Files
wifi-densepose/crates/ruvector-postgres/sql/hnsw_index.sql
ruv d803bfe2b1 Squashed 'vendor/ruvector/' content from commit b64c2172
git-subtree-dir: vendor/ruvector
git-subtree-split: b64c21726f2bb37286d9ee36a7869fef60cc6900
2026-02-28 14:39:40 -05:00

204 lines
7.6 KiB
SQL

-- ============================================================================
-- HNSW Index Access Method
-- ============================================================================
-- This file defines the HNSW (Hierarchical Navigable Small World) index
-- access method for PostgreSQL, providing fast approximate nearest neighbor
-- search for vector similarity queries.
--
-- The HNSW index stores vectors in a multi-layer graph structure optimized
-- for logarithmic search complexity.
-- ============================================================================
-- Access Method Registration
-- ============================================================================
-- Register HNSW as a PostgreSQL index access method
CREATE ACCESS METHOD hnsw TYPE INDEX HANDLER hnsw_handler;
COMMENT ON ACCESS METHOD hnsw IS 'HNSW (Hierarchical Navigable Small World) index for approximate nearest neighbor search';
-- ============================================================================
-- Operator Families
-- ============================================================================
-- L2 (Euclidean) distance operator family
CREATE OPERATOR FAMILY hnsw_l2_ops USING hnsw;
-- Cosine distance operator family
CREATE OPERATOR FAMILY hnsw_cosine_ops USING hnsw;
-- Inner product operator family
CREATE OPERATOR FAMILY hnsw_ip_ops USING hnsw;
-- ============================================================================
-- Distance Operators (using array-based functions for now)

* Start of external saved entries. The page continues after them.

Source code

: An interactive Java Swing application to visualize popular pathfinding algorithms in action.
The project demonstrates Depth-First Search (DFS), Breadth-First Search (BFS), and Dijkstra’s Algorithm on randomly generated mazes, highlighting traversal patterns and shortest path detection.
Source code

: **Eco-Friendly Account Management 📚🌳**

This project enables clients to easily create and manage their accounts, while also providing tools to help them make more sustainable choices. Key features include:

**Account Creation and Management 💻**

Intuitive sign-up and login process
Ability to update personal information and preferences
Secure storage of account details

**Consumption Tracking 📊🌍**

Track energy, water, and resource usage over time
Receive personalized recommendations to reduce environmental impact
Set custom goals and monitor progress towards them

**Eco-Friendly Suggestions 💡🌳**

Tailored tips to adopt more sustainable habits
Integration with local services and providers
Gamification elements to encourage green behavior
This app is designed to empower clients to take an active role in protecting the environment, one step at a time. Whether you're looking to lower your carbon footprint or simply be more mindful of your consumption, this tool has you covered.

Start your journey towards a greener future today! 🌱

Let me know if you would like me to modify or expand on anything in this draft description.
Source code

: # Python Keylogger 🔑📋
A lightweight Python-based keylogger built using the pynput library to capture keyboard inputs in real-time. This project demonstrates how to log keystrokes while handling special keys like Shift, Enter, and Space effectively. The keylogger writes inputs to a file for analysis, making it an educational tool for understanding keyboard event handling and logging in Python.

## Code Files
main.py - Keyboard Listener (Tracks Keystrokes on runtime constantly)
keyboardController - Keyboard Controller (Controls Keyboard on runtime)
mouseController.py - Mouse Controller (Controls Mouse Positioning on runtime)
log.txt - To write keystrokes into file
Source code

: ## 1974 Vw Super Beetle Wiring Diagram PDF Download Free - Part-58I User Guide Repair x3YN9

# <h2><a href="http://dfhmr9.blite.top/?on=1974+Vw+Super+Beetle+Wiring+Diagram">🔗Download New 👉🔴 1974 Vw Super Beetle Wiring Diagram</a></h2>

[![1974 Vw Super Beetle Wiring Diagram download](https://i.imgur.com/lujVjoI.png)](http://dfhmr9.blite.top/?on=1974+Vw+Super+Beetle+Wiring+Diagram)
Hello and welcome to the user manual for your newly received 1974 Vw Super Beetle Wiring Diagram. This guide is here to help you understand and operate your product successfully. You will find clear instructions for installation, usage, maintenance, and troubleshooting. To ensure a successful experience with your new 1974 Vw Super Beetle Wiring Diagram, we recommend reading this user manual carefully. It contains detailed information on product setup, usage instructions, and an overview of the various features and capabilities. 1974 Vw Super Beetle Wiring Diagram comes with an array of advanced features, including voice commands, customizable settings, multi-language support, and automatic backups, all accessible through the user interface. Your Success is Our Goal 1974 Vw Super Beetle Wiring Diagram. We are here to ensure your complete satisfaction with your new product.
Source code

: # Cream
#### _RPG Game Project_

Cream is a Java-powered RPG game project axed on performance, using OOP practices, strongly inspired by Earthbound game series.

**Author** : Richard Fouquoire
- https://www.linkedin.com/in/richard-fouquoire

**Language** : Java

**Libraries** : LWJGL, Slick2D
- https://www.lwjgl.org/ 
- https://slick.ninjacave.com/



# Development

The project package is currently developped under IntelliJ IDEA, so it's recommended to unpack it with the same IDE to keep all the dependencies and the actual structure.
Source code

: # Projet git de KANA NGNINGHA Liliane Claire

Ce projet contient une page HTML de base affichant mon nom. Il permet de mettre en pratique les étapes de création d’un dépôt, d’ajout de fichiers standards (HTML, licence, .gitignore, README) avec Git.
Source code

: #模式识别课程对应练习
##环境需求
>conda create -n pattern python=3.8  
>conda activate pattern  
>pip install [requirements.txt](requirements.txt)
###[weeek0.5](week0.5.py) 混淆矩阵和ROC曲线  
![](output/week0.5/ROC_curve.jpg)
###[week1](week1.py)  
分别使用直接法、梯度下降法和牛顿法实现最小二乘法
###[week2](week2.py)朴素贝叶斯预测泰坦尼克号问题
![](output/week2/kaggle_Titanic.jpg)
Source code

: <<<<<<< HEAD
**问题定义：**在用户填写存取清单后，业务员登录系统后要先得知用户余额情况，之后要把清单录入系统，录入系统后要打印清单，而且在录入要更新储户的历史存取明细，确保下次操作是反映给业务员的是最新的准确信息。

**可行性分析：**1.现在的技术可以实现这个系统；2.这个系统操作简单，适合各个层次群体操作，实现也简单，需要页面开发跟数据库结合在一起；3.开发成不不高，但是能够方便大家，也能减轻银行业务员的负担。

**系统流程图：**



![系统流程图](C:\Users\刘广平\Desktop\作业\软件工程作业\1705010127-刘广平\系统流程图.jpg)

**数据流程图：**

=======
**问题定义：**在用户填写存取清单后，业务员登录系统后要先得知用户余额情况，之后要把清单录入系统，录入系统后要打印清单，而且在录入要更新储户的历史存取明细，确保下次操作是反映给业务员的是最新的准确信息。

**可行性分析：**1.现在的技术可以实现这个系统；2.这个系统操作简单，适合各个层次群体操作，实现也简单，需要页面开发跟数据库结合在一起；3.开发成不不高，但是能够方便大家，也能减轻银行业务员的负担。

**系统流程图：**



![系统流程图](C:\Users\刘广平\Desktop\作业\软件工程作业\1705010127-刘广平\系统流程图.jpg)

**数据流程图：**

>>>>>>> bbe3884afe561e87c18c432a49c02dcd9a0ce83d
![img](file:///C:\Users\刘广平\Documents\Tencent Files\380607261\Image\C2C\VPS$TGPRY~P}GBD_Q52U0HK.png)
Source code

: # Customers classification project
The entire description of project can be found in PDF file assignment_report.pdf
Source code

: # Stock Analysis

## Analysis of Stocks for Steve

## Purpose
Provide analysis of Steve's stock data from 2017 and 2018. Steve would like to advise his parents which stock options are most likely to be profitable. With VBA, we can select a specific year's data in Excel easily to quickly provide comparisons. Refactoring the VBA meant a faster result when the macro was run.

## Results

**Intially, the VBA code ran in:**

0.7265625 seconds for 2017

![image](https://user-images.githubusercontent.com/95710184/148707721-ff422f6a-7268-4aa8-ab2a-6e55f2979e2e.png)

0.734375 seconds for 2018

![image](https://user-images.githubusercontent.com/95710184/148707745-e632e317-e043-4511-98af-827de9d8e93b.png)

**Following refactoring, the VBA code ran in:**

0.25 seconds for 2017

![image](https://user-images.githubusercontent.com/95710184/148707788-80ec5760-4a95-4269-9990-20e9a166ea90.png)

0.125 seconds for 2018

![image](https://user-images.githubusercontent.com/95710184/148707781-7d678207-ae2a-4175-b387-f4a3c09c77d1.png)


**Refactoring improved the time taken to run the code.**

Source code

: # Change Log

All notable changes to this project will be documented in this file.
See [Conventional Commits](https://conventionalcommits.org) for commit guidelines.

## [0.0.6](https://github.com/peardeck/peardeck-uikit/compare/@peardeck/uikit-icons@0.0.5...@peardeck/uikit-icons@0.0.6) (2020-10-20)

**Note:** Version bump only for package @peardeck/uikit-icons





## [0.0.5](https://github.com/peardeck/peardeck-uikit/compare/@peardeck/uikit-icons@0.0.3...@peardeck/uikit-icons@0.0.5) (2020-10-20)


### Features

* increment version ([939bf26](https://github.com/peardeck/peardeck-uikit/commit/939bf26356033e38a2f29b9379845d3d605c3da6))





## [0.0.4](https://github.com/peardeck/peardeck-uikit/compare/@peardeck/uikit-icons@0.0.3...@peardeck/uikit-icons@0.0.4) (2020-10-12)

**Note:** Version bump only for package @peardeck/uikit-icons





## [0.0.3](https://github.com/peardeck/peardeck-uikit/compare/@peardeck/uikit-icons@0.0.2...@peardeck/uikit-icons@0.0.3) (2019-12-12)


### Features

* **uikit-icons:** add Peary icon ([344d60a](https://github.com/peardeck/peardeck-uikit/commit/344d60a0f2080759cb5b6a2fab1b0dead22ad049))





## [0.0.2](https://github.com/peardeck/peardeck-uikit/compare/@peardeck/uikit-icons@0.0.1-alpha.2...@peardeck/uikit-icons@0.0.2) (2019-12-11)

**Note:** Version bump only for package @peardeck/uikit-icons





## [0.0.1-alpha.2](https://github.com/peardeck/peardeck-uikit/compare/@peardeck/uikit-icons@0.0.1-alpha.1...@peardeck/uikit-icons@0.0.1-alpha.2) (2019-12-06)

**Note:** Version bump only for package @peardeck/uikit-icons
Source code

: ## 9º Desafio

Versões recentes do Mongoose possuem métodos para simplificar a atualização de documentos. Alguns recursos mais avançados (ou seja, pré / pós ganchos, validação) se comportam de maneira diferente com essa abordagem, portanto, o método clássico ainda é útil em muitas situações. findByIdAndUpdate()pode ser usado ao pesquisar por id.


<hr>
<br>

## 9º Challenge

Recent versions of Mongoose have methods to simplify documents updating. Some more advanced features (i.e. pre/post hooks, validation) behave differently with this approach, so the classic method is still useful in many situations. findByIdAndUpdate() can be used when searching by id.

-- ============================================================================
-- Note: These operators work with real[] type
-- Future version will support custom vector types
-- L2 distance operator: <->
CREATE OPERATOR <-> (
LEFTARG = real[],
RIGHTARG = real[],
FUNCTION = l2_distance_arr,
COMMUTATOR = '<->'
);
COMMENT ON OPERATOR <->(real[], real[]) IS 'L2 (Euclidean) distance';
-- Cosine distance operator: <=>
CREATE OPERATOR <=> (
LEFTARG = real[],
RIGHTARG = real[],
FUNCTION = cosine_distance_arr,
COMMUTATOR = '<=>'
);
COMMENT ON OPERATOR <=>(real[], real[]) IS 'Cosine distance';
-- Inner product operator: <#>
CREATE OPERATOR <#> (
LEFTARG = real[],
RIGHTARG = real[],
FUNCTION = neg_inner_product_arr,
COMMUTATOR = '<#>'
);
COMMENT ON OPERATOR <#>(real[], real[]) IS 'Negative inner product (for ORDER BY)';
-- ============================================================================
-- Operator Classes for HNSW - L2 Distance
-- ============================================================================
CREATE OPERATOR CLASS hnsw_l2_ops
FOR TYPE real[] USING hnsw
FAMILY hnsw_l2_ops AS
-- Distance operator for ORDER BY
OPERATOR 1 <-> (real[], real[]) FOR ORDER BY float_ops,
-- Support function: distance calculation
FUNCTION 1 l2_distance_arr(real[], real[]);
COMMENT ON OPERATOR CLASS hnsw_l2_ops USING hnsw IS
'HNSW index operator class for L2 (Euclidean) distance on real[] vectors';
-- ============================================================================
-- Operator Classes for HNSW - Cosine Distance
-- ============================================================================
CREATE OPERATOR CLASS hnsw_cosine_ops
FOR TYPE real[] USING hnsw
FAMILY hnsw_cosine_ops AS
-- Distance operator for ORDER BY
OPERATOR 1 <=> (real[], real[]) FOR ORDER BY float_ops,
-- Support function: distance calculation
FUNCTION 1 cosine_distance_arr(real[], real[]);
COMMENT ON OPERATOR CLASS hnsw_cosine_ops USING hnsw IS
'HNSW index operator class for cosine distance on real[] vectors';
-- ============================================================================
-- Operator Classes for HNSW - Inner Product
-- ============================================================================
CREATE OPERATOR CLASS hnsw_ip_ops
FOR TYPE real[] USING hnsw
FAMILY hnsw_ip_ops AS
-- Distance operator for ORDER BY
OPERATOR 1 <#> (real[], real[]) FOR ORDER BY float_ops,
-- Support function: distance calculation
FUNCTION 1 neg_inner_product_arr(real[], real[]);
COMMENT ON OPERATOR CLASS hnsw_ip_ops USING hnsw IS
'HNSW index operator class for inner product on real[] vectors';
-- ============================================================================
-- Index Creation Syntax Examples
-- ============================================================================
/*
-- Create table with vectors
CREATE TABLE items (
id SERIAL PRIMARY KEY,
embedding real[]
);
-- Create HNSW index with L2 distance (default)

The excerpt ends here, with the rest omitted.